BioStor and JournalMap: a geographic interface to articles from the Biodiversity Heritage Library


The recent jump from ~11000 to ~17000 articles in JournalMap is mostly due to JournalMap ingesting content from my BioStor database. BioStor extracts articles from the Biodiversity Heritage Library (BHL), and in turn these get fed back into BHL as "parts" (you can see these in the "Table of Contents" tab when viewing a scanned volume in BHL).

In addition to extracting articles, BioStor pulls out latitude and longitude pairs mentioned in the OCR text and creates little Google Maps for articles that have geotagged content. Working with Jason Karl (@jwkarl), JournalMap now talks to BioStor and grabs all its geotagged articles so that you can browse them in JournalMap. As a consequence, journals such as Proceedings of The Biological Society of Washington now appear on their map (this journal is third most geotagged journal in JournalMap).

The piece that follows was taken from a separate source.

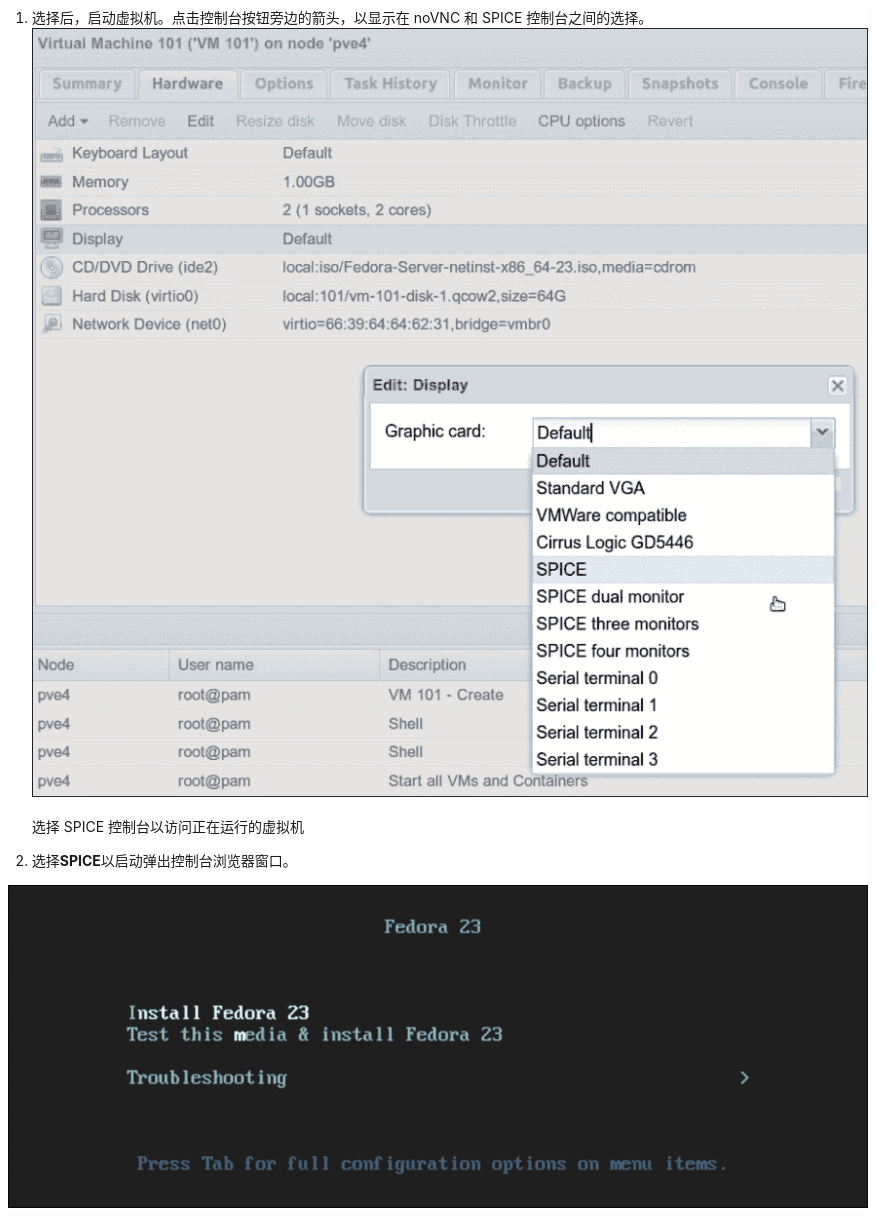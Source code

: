 1.  选择后，启动虚拟机。点击控制台按钮旁边的箭头，以显示在 noVNC 和 SPICE 控制台之间的选择。![为 Fedora 23 服务器创建虚拟机](img/image_04_033.png)

    选择 SPICE 控制台以访问正在运行的虚拟机

1.  选择**SPICE**以启动弹出控制台浏览器窗口。

![为 Fedora 23 服务器创建虚拟机](img/image_04_034.png)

As an example of what you can do in JournalMap, here's a screenshot showing localities in Tanzania, and an article from BioStor being displayed:

Bj
JournalMap is an elegant interface to the biodiversity literature, and adding BioStor as a source is a nice example of how the Biodiversity Heritage Library's content is becoming more widely used. BioStor would only be possible if BHL made its content and metadata available for easy downloading. This is a lesson I wish other projects would learn. Instead of focussing on building flash-looking portals, make sure (a) you have lots of content, and (b) make it easy for developers to get that content so they can do cool things with it. BHL does well in this regard — other projects, such as BHL-Europe, not so much.